Task prompt: In the records below, find the line that contains "analyzing website technology." and repeat it, along with each line after it, exactly as written.

[[ Provided material, beginning ]]

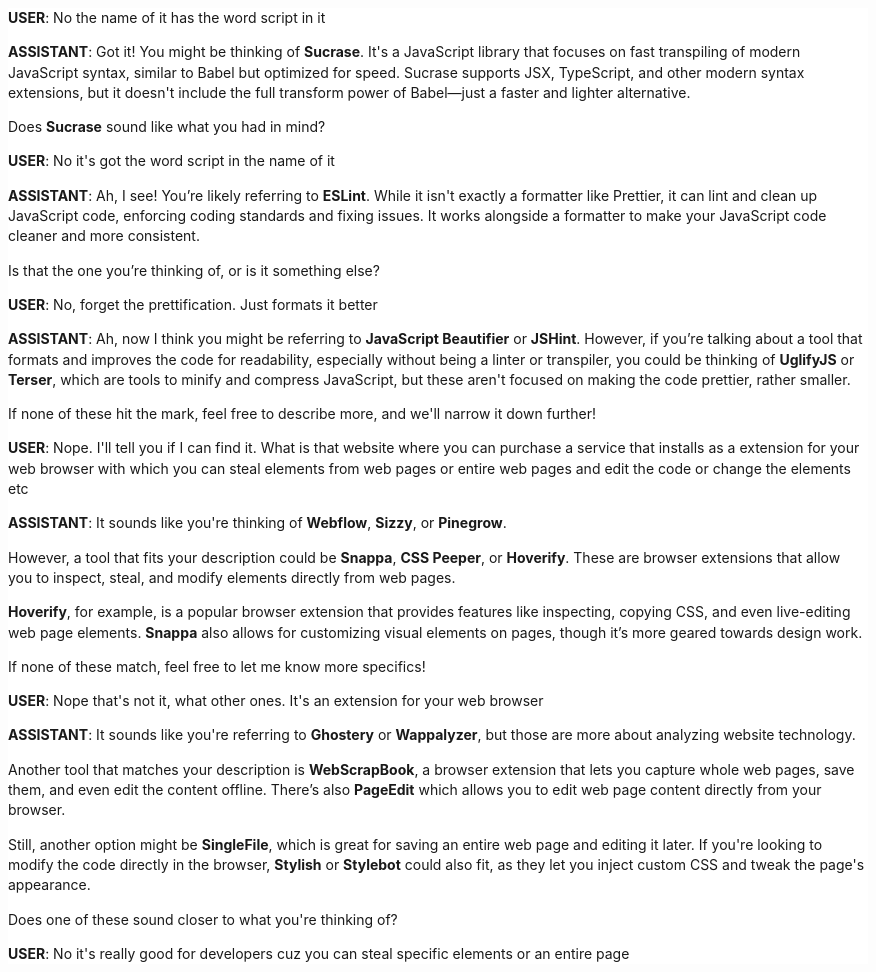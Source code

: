 **USER**: No the name of it has the word script in it

**ASSISTANT**: Got it! You might be thinking of **Sucrase**. It's a JavaScript library that focuses on fast transpiling of modern JavaScript syntax, similar to Babel but optimized for speed. Sucrase supports JSX, TypeScript, and other modern syntax extensions, but it doesn't include the full transform power of Babel—just a faster and lighter alternative.

Does **Sucrase** sound like what you had in mind?

**USER**: No it's got the word script in the name of it

**ASSISTANT**: Ah, I see! You’re likely referring to **ESLint**. While it isn't exactly a formatter like Prettier, it can lint and clean up JavaScript code, enforcing coding standards and fixing issues. It works alongside a formatter to make your JavaScript code cleaner and more consistent.

Is that the one you’re thinking of, or is it something else?

**USER**: No, forget the prettification. Just formats it better

**ASSISTANT**: Ah, now I think you might be referring to **JavaScript Beautifier** or **JSHint**. However, if you’re talking about a tool that formats and improves the code for readability, especially without being a linter or transpiler, you could be thinking of **UglifyJS** or **Terser**, which are tools to minify and compress JavaScript, but these aren't focused on making the code prettier, rather smaller.

If none of these hit the mark, feel free to describe more, and we'll narrow it down further!

**USER**: Nope. I'll tell you if I can find it. What is that website where you can purchase a service that installs as a extension for your web browser with which you can steal elements from web pages or entire web pages and edit the code or change the elements etc

**ASSISTANT**: It sounds like you're thinking of **Webflow**, **Sizzy**, or **Pinegrow**.

However, a tool that fits your description could be **Snappa**, **CSS Peeper**, or **Hoverify**. These are browser extensions that allow you to inspect, steal, and modify elements directly from web pages. 

**Hoverify**, for example, is a popular browser extension that provides features like inspecting, copying CSS, and even live-editing web page elements. **Snappa** also allows for customizing visual elements on pages, though it’s more geared towards design work.

If none of these match, feel free to let me know more specifics!

**USER**: Nope that's not it, what other ones. It's an extension for your web browser

**ASSISTANT**: It sounds like you're referring to **Ghostery** or **Wappalyzer**, but those are more about analyzing website technology.

Another tool that matches your description is **WebScrapBook**, a browser extension that lets you capture whole web pages, save them, and even edit the content offline. There’s also **PageEdit** which allows you to edit web page content directly from your browser.

Still, another option might be **SingleFile**, which is great for saving an entire web page and editing it later. If you're looking to modify the code directly in the browser, **Stylish** or **Stylebot** could also fit, as they let you inject custom CSS and tweak the page's appearance.

Does one of these sound closer to what you're thinking of?

**USER**: No it's really good for developers cuz you can steal specific elements or an entire page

[[ Provided material, end ]]

Answer space:
**ASSISTANT**: It sounds like you're referring to **Ghostery** or **Wappalyzer**, but those are more about analyzing website technology.

Another tool that matches your description is **WebScrapBook**, a browser extension that lets you capture whole web pages, save them, and even edit the content offline. There’s also **PageEdit** which allows you to edit web page content directly from your browser.

Still, another option might be **SingleFile**, which is great for saving an entire web page and editing it later. If you're looking to modify the code directly in the browser, **Stylish** or **Stylebot** could also fit, as they let you inject custom CSS and tweak the page's appearance.

Does one of these sound closer to what you're thinking of?

**USER**: No it's really good for developers cuz you can steal specific elements or an entire page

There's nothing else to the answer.